# EXERCISE GOAL
Count how many lines of the data include the string "minute", then say that number and stop.

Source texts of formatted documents
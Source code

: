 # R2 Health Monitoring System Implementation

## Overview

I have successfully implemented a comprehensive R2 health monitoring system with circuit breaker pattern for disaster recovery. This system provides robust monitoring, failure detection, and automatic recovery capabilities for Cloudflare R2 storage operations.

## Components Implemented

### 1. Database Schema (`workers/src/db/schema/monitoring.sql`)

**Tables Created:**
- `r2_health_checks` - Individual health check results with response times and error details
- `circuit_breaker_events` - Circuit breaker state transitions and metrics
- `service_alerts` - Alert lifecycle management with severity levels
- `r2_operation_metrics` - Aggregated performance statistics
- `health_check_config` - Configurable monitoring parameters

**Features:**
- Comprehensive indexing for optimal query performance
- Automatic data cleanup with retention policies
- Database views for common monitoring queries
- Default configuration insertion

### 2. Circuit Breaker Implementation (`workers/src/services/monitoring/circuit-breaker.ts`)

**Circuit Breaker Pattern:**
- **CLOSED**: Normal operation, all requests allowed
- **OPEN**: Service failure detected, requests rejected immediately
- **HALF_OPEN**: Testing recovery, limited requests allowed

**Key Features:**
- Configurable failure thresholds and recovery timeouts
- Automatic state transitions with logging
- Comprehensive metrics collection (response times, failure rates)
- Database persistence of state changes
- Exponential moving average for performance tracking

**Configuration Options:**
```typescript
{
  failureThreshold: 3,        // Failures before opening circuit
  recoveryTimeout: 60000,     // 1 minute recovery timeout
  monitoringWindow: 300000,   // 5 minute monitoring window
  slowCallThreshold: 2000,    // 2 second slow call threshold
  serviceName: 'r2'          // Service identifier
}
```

# WRITTEN SOLUTION
2